(Items from a dataset)
=== Begin Enclosure ===
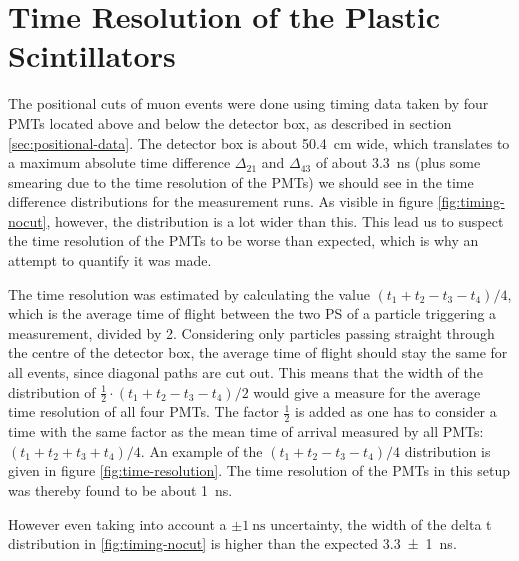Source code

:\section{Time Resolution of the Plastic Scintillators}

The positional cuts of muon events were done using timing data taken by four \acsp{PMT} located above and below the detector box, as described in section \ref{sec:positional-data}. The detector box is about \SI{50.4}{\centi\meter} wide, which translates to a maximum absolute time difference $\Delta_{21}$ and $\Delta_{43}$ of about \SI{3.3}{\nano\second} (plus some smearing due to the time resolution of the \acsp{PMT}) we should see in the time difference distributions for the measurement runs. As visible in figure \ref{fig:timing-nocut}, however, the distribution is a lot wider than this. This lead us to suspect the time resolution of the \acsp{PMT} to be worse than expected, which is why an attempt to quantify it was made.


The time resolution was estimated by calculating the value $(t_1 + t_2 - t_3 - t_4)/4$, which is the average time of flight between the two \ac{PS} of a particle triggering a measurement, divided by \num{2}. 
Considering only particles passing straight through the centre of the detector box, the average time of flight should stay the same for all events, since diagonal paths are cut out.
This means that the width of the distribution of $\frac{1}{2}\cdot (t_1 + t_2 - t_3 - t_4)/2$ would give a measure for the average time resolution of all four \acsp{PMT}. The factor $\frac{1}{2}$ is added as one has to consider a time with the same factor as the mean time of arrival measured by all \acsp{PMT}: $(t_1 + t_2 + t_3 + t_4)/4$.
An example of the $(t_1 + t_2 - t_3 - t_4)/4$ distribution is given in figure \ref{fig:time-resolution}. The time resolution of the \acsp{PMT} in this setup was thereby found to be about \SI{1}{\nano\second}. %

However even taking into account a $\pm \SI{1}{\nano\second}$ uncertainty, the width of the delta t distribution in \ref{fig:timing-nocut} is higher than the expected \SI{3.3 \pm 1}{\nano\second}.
=== End Enclosure ===
=== Begin Enclosure ===
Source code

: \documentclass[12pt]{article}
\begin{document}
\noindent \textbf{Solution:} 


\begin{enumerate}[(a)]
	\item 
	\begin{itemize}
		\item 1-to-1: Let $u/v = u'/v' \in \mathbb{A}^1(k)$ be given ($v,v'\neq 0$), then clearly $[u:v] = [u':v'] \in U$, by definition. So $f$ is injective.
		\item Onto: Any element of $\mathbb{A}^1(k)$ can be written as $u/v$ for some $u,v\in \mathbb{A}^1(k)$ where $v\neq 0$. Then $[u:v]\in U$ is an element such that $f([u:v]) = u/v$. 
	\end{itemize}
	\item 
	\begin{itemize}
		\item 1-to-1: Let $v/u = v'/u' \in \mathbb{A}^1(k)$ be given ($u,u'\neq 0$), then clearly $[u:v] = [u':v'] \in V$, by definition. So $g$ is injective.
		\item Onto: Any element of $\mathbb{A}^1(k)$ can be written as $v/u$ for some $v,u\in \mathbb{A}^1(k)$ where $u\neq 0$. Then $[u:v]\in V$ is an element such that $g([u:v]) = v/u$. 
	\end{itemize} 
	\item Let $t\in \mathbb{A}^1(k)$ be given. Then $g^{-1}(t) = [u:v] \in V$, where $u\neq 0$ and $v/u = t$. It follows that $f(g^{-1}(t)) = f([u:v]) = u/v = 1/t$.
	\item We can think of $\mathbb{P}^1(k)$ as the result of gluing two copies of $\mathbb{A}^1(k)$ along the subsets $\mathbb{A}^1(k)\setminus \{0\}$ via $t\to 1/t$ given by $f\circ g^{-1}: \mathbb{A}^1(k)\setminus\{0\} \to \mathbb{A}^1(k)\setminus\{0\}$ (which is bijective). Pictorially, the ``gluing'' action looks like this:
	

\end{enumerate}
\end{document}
=== End Enclosure ===
- **YOUR ASSIGNMENT**: In the records above, some lines hold the word "itemize". Say how many, and nothing more.

- **TASK SOLUTION**: 4